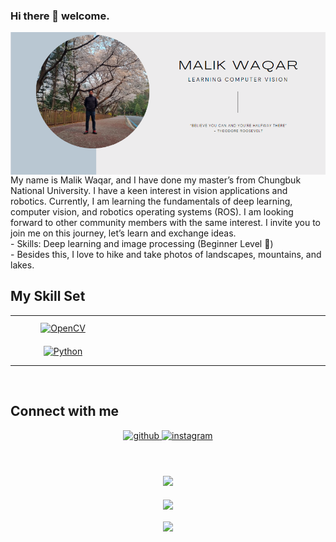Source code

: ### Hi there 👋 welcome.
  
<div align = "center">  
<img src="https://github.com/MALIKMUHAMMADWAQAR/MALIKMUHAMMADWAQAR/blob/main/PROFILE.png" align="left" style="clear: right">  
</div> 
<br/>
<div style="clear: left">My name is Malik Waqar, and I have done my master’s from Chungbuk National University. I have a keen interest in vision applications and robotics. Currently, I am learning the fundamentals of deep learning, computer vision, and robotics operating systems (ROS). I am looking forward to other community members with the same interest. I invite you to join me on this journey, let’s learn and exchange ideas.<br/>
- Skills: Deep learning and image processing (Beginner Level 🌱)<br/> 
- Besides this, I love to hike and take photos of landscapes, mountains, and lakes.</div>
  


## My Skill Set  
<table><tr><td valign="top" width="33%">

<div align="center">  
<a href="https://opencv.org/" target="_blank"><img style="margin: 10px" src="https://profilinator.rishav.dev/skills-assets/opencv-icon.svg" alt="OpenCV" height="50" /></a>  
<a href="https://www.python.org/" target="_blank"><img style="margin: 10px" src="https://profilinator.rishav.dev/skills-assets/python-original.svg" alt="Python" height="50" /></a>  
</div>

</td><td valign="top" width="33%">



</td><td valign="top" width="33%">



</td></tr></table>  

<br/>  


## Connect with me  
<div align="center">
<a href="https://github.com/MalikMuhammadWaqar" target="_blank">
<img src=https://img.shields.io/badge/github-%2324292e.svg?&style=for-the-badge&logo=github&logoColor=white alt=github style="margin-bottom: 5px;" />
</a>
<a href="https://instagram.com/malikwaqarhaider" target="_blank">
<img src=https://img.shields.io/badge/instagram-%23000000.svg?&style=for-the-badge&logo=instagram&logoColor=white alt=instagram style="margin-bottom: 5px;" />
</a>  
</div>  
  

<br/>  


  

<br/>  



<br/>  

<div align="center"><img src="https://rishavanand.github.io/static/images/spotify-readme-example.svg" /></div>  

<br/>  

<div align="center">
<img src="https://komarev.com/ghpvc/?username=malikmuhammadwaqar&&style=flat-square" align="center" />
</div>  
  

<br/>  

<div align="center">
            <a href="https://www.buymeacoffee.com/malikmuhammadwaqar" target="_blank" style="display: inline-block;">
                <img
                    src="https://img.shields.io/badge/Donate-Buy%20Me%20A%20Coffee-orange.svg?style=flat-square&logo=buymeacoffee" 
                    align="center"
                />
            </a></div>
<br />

════════════════════

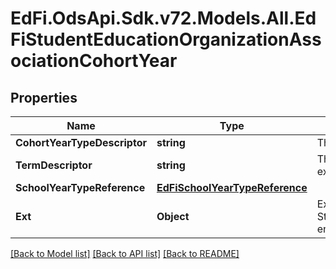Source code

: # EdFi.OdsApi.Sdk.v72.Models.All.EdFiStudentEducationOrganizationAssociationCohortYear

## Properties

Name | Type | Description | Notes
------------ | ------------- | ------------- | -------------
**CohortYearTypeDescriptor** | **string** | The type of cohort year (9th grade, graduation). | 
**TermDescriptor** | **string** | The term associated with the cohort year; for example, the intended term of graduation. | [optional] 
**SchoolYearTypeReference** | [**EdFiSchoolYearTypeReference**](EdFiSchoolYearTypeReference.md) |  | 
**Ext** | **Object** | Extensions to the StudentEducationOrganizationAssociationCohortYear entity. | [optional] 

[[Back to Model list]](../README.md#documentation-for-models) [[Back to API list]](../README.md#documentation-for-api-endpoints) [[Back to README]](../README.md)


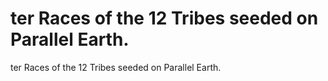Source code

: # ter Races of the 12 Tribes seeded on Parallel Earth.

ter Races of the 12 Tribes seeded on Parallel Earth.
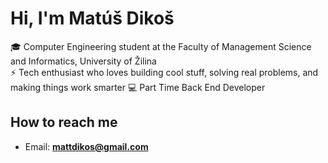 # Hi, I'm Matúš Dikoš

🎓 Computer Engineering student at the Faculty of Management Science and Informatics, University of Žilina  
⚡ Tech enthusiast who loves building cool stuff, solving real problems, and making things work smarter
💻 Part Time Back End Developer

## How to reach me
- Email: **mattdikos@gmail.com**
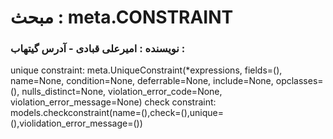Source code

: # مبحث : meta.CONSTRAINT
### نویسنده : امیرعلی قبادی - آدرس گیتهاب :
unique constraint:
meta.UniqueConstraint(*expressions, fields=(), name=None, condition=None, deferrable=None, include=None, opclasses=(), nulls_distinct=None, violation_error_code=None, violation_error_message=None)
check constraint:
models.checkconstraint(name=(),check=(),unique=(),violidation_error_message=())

════════════════════

In the entries above, find the line containing "## Properties" and the line containing "University of Žilina"; give again exactly those two lines and every line between them, minus the pictures.

## Properties

Name | Type | Description | Notes
------------ | ------------- | ------------- | -------------
**CohortYearTypeDescriptor** | **string** | The type of cohort year (9th grade, graduation). | 
**TermDescriptor** | **string** | The term associated with the cohort year; for example, the intended term of graduation. | [optional] 
**SchoolYearTypeReference** | [**EdFiSchoolYearTypeReference**](EdFiSchoolYearTypeReference.md) |  | 
**Ext** | **Object** | Extensions to the StudentEducationOrganizationAssociationCohortYear entity. | [optional] 

[[Back to Model list]](../README.md#documentation-for-models) [[Back to API list]](../README.md#documentation-for-api-endpoints) [[Back to README]](../README.md)


Source code

: # ter Races of the 12 Tribes seeded on Parallel Earth.

ter Races of the 12 Tribes seeded on Parallel Earth.
 # Hi, I'm Matúš Dikoš

🎓 Computer Engineering student at the Faculty of Management Science and Informatics, University of Žilina  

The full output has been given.